Saved data entries:
* * *

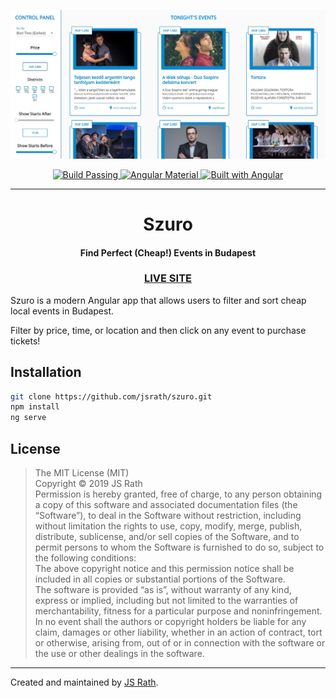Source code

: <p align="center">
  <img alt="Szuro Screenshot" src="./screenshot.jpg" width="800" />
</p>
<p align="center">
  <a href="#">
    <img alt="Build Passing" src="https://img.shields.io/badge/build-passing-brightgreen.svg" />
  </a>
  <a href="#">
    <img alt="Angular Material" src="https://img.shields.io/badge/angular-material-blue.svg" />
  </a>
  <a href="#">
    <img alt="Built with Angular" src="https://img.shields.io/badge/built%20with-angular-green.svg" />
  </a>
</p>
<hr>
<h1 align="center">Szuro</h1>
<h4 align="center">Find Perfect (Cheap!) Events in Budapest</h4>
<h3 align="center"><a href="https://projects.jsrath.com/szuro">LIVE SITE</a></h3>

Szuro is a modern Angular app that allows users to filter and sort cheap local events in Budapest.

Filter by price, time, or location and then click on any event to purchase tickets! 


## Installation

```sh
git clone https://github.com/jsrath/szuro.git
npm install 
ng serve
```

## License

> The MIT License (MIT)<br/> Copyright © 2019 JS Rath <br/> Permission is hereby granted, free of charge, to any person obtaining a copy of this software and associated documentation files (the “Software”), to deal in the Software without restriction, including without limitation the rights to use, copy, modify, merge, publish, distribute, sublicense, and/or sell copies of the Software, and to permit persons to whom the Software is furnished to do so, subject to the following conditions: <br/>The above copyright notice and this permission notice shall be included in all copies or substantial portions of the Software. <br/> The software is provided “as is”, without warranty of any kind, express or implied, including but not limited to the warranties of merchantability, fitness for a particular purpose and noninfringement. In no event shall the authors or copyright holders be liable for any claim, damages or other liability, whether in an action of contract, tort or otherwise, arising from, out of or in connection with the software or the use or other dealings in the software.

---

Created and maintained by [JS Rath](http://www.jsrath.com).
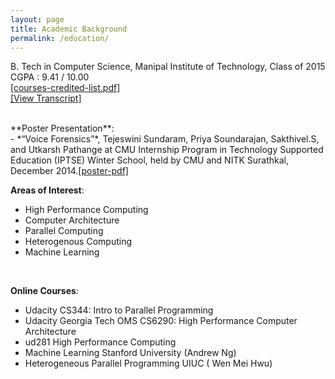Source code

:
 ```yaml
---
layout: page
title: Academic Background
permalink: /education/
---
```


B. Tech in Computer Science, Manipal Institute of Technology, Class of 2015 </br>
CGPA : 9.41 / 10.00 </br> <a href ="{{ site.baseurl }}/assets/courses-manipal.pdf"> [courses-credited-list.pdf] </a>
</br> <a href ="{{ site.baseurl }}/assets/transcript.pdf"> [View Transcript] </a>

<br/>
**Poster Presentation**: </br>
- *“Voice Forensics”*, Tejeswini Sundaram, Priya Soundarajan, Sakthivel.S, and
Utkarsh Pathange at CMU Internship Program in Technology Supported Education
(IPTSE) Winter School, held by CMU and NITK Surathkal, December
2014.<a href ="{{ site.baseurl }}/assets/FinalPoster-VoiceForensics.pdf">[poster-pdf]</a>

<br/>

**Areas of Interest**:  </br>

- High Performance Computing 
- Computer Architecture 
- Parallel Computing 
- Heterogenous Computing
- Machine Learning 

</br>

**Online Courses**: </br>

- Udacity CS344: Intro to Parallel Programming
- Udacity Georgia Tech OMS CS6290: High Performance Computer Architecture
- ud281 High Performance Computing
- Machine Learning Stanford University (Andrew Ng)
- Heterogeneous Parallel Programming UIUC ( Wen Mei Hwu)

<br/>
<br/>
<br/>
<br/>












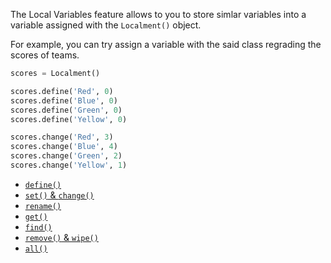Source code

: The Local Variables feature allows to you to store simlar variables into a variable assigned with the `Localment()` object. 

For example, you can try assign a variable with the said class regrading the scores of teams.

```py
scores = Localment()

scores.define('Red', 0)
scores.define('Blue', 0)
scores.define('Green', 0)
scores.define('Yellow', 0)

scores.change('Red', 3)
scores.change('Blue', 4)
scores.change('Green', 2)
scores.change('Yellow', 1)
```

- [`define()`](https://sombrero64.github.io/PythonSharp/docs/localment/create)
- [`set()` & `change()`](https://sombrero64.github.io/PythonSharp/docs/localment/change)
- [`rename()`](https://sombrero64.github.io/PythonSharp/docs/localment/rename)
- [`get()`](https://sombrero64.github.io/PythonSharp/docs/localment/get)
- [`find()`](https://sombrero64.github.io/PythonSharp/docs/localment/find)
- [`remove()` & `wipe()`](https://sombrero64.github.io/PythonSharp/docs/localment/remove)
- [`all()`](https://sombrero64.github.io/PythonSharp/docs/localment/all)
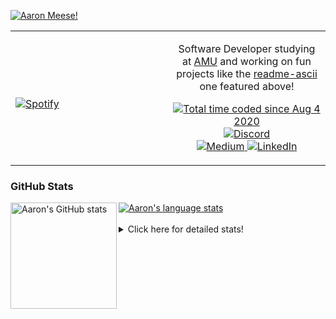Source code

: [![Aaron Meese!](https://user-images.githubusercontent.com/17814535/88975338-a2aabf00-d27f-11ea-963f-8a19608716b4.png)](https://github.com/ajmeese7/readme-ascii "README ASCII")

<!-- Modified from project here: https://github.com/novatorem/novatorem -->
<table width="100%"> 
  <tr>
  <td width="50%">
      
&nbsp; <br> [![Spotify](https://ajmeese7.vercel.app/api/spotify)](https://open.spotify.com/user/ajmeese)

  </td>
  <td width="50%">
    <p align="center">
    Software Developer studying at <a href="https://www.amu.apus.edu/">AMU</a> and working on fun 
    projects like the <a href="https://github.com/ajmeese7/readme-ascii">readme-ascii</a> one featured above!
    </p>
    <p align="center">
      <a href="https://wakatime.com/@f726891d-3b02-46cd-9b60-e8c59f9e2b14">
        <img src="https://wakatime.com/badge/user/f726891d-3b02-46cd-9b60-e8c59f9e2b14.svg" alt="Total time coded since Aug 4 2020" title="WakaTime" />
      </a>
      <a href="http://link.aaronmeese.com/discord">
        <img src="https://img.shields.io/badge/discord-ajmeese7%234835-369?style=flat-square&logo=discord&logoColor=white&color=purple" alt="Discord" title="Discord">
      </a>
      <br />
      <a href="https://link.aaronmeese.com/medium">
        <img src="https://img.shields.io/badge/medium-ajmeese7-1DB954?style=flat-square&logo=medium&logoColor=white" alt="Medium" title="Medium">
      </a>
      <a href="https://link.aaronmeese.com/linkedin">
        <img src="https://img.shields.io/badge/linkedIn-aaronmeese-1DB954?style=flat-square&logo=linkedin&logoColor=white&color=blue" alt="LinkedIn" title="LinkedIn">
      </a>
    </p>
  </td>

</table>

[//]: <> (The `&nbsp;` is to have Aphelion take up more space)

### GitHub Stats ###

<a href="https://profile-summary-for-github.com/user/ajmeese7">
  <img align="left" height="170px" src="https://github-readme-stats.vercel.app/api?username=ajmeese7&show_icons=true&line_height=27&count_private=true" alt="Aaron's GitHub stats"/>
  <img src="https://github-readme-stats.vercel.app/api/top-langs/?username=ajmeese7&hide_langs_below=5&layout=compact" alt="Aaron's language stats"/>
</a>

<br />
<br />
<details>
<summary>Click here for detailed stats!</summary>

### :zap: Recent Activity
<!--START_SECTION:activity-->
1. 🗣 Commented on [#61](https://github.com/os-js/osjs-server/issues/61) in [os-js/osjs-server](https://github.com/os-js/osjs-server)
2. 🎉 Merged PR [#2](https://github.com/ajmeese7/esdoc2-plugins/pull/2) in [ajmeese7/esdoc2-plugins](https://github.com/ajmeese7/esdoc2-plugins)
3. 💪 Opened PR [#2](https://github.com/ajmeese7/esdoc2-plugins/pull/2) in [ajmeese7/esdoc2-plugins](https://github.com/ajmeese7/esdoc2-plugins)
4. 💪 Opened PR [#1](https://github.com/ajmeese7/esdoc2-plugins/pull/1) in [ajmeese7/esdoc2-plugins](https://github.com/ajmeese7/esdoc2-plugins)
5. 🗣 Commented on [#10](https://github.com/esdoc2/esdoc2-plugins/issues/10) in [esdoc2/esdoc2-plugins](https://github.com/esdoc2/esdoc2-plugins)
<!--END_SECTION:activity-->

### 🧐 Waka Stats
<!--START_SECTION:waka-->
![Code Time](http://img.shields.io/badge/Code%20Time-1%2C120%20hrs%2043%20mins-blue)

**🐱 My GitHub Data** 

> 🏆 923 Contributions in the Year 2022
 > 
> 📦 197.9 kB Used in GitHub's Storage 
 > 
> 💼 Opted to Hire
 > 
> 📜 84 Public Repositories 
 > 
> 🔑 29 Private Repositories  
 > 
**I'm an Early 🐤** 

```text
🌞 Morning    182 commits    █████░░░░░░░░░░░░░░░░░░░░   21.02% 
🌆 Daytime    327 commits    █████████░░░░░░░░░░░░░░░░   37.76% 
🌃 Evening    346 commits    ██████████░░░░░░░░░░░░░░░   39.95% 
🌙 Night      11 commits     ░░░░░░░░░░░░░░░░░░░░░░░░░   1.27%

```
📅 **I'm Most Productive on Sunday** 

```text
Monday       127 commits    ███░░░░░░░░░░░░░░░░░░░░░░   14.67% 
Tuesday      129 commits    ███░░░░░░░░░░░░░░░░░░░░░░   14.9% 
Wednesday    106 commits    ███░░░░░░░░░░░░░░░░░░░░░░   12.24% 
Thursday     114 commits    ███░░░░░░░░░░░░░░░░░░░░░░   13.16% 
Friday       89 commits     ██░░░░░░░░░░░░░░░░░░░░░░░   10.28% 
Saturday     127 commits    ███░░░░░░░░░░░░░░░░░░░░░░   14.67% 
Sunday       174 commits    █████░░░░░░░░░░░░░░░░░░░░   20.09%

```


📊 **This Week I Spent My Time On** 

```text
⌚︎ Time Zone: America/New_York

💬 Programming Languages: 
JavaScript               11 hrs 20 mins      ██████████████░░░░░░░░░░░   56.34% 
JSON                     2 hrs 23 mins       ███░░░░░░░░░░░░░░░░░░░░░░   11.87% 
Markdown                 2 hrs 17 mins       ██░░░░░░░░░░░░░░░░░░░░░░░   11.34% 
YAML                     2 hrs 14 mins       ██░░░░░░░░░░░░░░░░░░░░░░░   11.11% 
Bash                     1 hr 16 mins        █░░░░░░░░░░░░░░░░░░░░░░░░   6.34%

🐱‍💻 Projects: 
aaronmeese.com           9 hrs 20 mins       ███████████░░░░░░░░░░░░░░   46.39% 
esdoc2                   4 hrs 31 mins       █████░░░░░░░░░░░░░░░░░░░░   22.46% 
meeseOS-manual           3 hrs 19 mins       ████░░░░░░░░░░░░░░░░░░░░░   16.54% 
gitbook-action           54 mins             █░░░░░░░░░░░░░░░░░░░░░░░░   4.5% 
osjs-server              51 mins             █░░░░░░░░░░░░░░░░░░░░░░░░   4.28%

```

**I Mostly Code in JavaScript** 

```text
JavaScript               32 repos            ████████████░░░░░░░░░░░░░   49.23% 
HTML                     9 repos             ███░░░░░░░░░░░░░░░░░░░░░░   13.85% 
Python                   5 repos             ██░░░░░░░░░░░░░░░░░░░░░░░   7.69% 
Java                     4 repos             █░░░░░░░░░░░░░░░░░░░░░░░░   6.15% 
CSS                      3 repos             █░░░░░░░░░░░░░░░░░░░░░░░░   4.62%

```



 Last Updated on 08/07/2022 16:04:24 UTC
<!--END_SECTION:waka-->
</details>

* * *

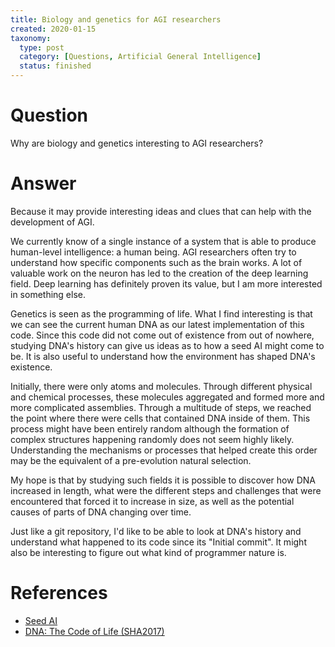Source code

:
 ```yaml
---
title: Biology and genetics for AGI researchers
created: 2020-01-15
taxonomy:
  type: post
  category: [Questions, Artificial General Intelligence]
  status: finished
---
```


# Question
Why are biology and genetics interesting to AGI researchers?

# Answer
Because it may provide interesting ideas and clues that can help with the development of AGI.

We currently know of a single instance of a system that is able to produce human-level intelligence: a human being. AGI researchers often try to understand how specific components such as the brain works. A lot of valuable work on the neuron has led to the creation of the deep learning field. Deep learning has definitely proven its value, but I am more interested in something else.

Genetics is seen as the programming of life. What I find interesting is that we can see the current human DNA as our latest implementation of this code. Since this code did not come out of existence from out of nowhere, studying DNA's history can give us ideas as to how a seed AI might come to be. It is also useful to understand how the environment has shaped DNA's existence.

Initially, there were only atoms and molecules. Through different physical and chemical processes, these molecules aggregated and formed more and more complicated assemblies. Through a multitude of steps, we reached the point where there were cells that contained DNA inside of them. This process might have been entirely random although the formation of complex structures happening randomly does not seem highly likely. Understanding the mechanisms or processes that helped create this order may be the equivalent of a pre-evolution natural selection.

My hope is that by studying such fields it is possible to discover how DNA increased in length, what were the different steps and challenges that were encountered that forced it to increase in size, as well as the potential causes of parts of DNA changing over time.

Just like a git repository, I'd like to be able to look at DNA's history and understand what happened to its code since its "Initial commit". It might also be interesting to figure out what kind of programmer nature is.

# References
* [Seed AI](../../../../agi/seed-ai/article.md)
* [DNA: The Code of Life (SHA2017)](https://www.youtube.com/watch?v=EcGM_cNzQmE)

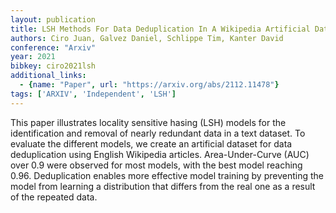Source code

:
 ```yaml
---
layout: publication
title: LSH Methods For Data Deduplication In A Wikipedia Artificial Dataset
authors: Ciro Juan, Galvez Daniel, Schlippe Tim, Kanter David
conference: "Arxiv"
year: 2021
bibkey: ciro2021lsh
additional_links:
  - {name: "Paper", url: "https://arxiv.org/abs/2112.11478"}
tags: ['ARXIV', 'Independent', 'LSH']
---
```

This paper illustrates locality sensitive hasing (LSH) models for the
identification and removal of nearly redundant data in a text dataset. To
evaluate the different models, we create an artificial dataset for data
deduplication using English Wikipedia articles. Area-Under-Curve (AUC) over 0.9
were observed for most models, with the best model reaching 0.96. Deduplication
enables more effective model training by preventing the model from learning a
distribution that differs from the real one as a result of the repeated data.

* * *

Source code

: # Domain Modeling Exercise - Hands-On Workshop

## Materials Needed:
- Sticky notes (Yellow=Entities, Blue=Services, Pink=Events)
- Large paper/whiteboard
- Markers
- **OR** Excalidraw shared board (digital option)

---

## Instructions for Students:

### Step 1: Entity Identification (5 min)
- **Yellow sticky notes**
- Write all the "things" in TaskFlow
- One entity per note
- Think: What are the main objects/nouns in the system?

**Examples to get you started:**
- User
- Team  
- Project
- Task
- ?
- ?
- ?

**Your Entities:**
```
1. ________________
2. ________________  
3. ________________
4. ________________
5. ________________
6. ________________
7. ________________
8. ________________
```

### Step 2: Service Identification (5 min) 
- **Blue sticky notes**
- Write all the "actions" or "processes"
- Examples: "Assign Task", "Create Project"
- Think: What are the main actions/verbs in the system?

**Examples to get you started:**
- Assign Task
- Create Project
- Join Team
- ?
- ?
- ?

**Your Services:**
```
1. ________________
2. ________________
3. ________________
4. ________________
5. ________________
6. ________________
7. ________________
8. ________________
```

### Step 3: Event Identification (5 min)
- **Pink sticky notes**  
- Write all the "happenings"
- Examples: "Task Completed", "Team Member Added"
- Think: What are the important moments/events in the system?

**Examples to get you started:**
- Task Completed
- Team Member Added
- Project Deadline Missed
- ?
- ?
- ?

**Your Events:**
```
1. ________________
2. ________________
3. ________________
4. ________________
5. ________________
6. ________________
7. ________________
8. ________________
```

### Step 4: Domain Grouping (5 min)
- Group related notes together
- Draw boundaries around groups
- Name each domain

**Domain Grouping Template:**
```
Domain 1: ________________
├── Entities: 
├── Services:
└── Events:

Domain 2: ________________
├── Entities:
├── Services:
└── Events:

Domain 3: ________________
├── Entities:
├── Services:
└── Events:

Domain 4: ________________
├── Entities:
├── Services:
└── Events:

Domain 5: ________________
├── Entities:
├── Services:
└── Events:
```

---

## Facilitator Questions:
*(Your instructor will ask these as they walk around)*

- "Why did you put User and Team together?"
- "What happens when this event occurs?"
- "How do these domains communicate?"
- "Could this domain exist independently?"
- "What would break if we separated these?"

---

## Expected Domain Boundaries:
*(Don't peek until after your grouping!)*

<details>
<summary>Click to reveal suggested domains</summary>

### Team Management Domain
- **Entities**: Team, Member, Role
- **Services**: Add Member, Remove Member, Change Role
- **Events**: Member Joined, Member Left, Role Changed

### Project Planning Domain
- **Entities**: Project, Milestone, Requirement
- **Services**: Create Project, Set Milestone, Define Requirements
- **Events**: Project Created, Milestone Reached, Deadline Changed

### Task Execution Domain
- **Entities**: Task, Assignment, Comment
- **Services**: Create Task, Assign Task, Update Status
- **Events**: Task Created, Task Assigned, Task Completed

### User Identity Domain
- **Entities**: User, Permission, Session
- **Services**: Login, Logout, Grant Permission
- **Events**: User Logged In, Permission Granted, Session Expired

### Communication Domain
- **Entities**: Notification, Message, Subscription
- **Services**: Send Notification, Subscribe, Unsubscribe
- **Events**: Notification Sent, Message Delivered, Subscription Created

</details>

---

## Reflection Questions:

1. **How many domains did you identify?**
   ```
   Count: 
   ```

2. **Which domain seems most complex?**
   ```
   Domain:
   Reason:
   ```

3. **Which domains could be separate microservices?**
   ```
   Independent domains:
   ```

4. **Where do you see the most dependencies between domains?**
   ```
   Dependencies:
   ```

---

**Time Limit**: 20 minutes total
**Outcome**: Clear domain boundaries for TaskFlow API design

* * *

◆ Exercise directions
From the records above, copy exactly the lines starting at the one with "Just like a" and ending at the one with "identification and removal", and no others. Pictures stay out.

◆ Problem solution
Just like a git repository, I'd like to be able to look at DNA's history and understand what happened to its code since its "Initial commit". It might also be interesting to figure out what kind of programmer nature is.

# References
* [Seed AI](../../../../agi/seed-ai/article.md)
* [DNA: The Code of Life (SHA2017)](https://www.youtube.com/watch?v=EcGM_cNzQmE)

Source code

:
 ```yaml
---
layout: publication
title: LSH Methods For Data Deduplication In A Wikipedia Artificial Dataset
authors: Ciro Juan, Galvez Daniel, Schlippe Tim, Kanter David
conference: "Arxiv"
year: 2021
bibkey: ciro2021lsh
additional_links:
  - {name: "Paper", url: "https://arxiv.org/abs/2112.11478"}
tags: ['ARXIV', 'Independent', 'LSH']
---
```

This paper illustrates locality sensitive hasing (LSH) models for the
identification and removal of nearly redundant data in a text dataset. To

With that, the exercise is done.